Heapifying can be done by bubbling every element down, starting from the last element in the array representation and working backward.

for (i = (n/2)-1; i >= 0; i--) {
  bubble_down(i);
}

The total time required to do this is linear. At most half the elements need to be bubbled down one step, at most a quarter of the elements need to be bubbled down two steps, and so on. So the total work is at most

n/2 + 2n/4 + 3n/8 + 4n/16 + ... + kn/2k + ... = 2n.

Treaps

A treap is a binary search tree that is balanced with high probability. This is achieved by ensuring the tree has exactly the same structure that it would have had if the elements had been inserted in random order. Each node in a treap contains both a key and a randomly chosen priority. The treap satisfies the BST invariant with respect to all of its keys so elements can be found in the treap in (expected) logarithmic time. The treap satisfies the heap invariant with respect to all its priorities. This ensures that the tree structure is exactly what you would get if the elements had been inserted in priority order.

For example, the following is a treap where the keys are the letters and the priorities are the numbers.

Elements are added to the treap in the usual way for binary search trees. However, this may break the heap invariant on priorities. To fix the heap invariant, the element is bubbled up through the treap using tree rotations that swap a node with its parent while preserving the BST invariant. If the node is x and it is the right child of a parent p, the tree rotation is performed by changing pointers so the data structure on the left turns into the data structure on the right.

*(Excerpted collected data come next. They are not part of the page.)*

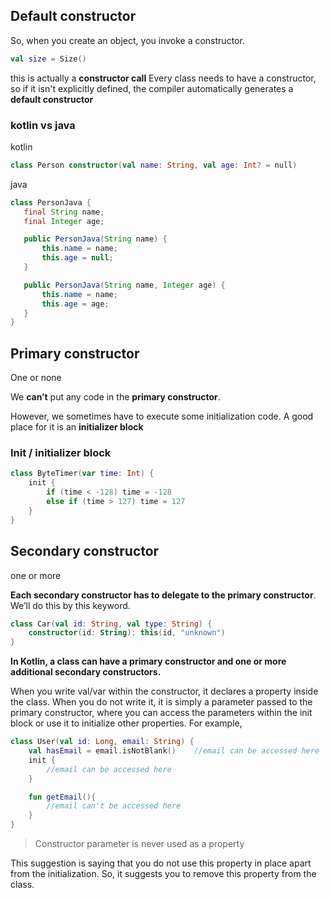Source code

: ## Default constructor

So, when you create an object, you invoke a constructor.

```kotlin
val size = Size()
```
this is actually a **constructor call**
 Every class needs to have a constructor, so if it isn't explicitly defined, the compiler automatically generates a **default constructor**
 
 ### kotlin vs java
 kotlin
 ```kotlin
 class Person constructor(val name: String, val age: Int? = null)
 ```
 java
 
 ```java
 class PersonJava {
    final String name;
    final Integer age;

    public PersonJava(String name) {
        this.name = name;
        this.age = null;
    }

    public PersonJava(String name, Integer age) {
        this.name = name;
        this.age = age;
    }
}
 ```

## Primary constructor

One or none

We **can’t** put any code in the **primary constructor**.

However, we sometimes have to execute some initialization code. A good place for it is an **initializer block**

### Init / initializer block

```kotlin
class ByteTimer(var time: Int) {
    init {
        if (time < -128) time = -128
        else if (time > 127) time = 127
    }
}
```

## Secondary constructor

one or more

**Each secondary constructor has to delegate to the primary constructor**. We’ll do this by this keyword.

```kotlin
class Car(val id: String, val type: String) {
    constructor(id: String): this(id, "unknown")
}
```




**In Kotlin, a class can have a primary constructor and one or more additional secondary constructors.**


When you write val/var within the constructor, it declares a property inside the class. When you do not write it, it is simply a parameter passed to the primary constructor, where you can access the parameters within the init block or use it to initialize other properties. For example,

```kotlin
class User(val id: Long, email: String) {
    val hasEmail = email.isNotBlank()    //email can be accessed here
    init {
        //email can be accessed here
    }

    fun getEmail(){
        //email can't be accessed here
    }
}
```

> Constructor parameter is never used as a property

This suggestion is saying that you do not use this property in place apart from the initialization. So, it suggests you to remove this property from the class.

Note that A, B, and C here represent entire subtrees that are not affected by the rotation except that their parent nodes may change. Note also that the rotation operation is reversible, so that if p has higher priority than x, we can perform the rotation above from right to left.

For example, adding a node D with priority 2 to the treap above results in the following rotations being done to restore the heap invariant:

This is exactly the tree structure we would have gotten if we had inserted all the nodes into a simple BST in the order specified by their priorities.